=== Records from a dataset ===

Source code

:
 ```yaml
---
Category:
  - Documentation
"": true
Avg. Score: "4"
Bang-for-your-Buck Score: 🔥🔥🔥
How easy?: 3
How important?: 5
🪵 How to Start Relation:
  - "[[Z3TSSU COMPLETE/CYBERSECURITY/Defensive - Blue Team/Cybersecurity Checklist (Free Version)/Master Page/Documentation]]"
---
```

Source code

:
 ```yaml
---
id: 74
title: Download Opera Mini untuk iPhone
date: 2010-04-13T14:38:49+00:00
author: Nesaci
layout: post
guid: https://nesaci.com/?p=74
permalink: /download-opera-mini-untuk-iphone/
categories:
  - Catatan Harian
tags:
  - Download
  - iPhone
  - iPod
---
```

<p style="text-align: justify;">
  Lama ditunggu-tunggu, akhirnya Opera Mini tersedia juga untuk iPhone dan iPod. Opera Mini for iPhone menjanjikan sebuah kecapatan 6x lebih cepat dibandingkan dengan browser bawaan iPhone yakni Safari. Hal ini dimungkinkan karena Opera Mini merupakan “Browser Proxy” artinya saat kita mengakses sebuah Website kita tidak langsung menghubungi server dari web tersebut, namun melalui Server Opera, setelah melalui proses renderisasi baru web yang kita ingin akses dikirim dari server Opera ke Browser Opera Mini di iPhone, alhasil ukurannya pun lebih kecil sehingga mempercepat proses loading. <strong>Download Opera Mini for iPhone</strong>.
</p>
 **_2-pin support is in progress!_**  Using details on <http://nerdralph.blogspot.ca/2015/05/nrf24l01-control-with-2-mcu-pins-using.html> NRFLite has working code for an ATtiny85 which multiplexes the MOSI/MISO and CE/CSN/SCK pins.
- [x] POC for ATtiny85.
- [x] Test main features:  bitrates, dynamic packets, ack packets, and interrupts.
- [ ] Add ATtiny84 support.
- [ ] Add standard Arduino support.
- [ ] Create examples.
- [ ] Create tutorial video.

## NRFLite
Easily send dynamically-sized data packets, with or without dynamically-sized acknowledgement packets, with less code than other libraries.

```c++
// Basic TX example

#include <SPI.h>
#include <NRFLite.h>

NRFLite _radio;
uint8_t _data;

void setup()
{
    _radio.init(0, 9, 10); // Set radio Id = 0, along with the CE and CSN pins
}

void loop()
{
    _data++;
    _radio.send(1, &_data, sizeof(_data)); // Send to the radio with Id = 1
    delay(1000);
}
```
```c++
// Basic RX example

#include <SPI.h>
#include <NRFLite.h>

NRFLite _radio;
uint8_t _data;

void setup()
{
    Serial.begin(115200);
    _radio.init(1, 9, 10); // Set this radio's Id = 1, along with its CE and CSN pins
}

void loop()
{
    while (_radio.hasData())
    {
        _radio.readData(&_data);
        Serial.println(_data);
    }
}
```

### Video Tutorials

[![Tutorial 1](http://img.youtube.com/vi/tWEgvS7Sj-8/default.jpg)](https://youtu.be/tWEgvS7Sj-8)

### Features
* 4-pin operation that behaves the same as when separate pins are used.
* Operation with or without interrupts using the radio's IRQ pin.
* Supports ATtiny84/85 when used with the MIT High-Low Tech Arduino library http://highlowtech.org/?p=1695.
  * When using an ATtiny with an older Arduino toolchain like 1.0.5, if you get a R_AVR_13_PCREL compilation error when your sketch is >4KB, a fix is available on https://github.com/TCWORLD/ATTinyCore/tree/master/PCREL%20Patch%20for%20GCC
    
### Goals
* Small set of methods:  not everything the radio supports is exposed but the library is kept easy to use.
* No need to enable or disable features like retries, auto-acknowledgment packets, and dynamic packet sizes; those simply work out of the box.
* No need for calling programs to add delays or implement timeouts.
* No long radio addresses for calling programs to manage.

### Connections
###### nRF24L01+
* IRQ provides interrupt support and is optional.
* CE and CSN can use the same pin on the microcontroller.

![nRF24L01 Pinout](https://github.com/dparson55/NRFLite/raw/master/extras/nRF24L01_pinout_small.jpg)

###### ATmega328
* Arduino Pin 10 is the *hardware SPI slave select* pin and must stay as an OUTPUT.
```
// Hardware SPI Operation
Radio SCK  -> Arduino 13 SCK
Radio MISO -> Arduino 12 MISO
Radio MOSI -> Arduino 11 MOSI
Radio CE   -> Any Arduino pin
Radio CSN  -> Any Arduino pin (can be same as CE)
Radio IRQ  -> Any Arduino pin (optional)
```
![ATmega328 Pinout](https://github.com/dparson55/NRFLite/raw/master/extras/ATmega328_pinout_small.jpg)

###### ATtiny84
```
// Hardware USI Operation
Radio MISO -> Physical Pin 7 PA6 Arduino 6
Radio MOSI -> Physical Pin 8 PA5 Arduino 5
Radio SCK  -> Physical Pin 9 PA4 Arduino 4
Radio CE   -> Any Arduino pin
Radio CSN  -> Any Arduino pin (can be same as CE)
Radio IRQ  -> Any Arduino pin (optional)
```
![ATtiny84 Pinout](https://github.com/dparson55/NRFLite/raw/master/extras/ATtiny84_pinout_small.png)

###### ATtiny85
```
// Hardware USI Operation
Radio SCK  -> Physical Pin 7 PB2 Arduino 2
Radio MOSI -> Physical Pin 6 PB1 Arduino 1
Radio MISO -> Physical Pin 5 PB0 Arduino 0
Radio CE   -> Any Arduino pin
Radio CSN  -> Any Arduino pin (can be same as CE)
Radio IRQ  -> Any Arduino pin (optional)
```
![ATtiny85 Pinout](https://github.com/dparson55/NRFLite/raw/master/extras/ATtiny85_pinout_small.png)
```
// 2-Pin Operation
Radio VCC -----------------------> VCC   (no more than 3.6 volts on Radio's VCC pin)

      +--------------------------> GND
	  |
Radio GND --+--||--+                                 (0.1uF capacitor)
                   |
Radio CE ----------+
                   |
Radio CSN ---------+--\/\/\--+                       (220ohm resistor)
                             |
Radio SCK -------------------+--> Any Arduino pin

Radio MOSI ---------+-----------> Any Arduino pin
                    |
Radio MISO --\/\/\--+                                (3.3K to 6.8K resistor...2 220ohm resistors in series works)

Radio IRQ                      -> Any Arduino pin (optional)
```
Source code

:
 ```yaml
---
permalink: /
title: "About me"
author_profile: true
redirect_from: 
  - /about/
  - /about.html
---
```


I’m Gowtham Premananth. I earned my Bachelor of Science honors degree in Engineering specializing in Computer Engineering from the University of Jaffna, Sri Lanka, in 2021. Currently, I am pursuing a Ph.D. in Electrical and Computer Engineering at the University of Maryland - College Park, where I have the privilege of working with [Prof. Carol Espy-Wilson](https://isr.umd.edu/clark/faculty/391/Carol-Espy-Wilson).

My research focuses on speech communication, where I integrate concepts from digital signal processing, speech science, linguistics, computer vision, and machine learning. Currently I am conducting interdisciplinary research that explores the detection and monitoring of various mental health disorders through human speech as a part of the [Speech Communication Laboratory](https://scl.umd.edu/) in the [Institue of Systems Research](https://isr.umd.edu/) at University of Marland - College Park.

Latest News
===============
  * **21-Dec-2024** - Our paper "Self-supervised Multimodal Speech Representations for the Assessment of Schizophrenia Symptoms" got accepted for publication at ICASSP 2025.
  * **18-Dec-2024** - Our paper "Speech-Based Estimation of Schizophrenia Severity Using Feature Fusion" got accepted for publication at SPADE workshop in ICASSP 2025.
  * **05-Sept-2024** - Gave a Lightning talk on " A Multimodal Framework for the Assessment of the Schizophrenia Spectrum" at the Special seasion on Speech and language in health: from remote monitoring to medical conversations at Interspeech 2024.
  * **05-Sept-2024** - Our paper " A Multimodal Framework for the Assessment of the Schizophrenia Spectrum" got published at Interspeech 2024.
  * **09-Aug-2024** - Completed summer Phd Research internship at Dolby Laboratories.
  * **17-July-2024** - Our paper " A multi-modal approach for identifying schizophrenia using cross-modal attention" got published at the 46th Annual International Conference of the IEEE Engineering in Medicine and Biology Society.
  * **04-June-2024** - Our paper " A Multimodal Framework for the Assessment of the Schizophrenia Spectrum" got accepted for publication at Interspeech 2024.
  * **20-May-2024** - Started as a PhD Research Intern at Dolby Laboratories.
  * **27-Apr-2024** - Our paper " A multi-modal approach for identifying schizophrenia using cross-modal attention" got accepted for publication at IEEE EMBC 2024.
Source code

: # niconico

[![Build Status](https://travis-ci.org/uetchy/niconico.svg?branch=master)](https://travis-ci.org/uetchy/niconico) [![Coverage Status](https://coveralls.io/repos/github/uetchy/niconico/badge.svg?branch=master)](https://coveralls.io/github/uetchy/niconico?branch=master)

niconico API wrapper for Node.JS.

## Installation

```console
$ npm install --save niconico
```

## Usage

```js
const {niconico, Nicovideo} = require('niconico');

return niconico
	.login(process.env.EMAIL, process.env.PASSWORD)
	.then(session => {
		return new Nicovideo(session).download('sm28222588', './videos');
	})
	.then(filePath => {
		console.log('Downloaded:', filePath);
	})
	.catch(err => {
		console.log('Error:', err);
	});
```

=== WORK TO COMPLETE ===
Exactly the lines from the one containing "internship at Dolby Laboratories." through the end of the records should be reproduced, and no others.

=== SOLVED PROBLEM ===
  * **09-Aug-2024** - Completed summer Phd Research internship at Dolby Laboratories.
  * **17-July-2024** - Our paper " A multi-modal approach for identifying schizophrenia using cross-modal attention" got published at the 46th Annual International Conference of the IEEE Engineering in Medicine and Biology Society.
  * **04-June-2024** - Our paper " A Multimodal Framework for the Assessment of the Schizophrenia Spectrum" got accepted for publication at Interspeech 2024.
  * **20-May-2024** - Started as a PhD Research Intern at Dolby Laboratories.
  * **27-Apr-2024** - Our paper " A multi-modal approach for identifying schizophrenia using cross-modal attention" got accepted for publication at IEEE EMBC 2024.
Source code

: # niconico

[![Build Status](https://travis-ci.org/uetchy/niconico.svg?branch=master)](https://travis-ci.org/uetchy/niconico) [![Coverage Status](https://coveralls.io/repos/github/uetchy/niconico/badge.svg?branch=master)](https://coveralls.io/github/uetchy/niconico?branch=master)

niconico API wrapper for Node.JS.

## Installation

```console
$ npm install --save niconico
```

## Usage

```js
const {niconico, Nicovideo} = require('niconico');

return niconico
	.login(process.env.EMAIL, process.env.PASSWORD)
	.then(session => {
		return new Nicovideo(session).download('sm28222588', './videos');
	})
	.then(filePath => {
		console.log('Downloaded:', filePath);
	})
	.catch(err => {
		console.log('Error:', err);
	});
```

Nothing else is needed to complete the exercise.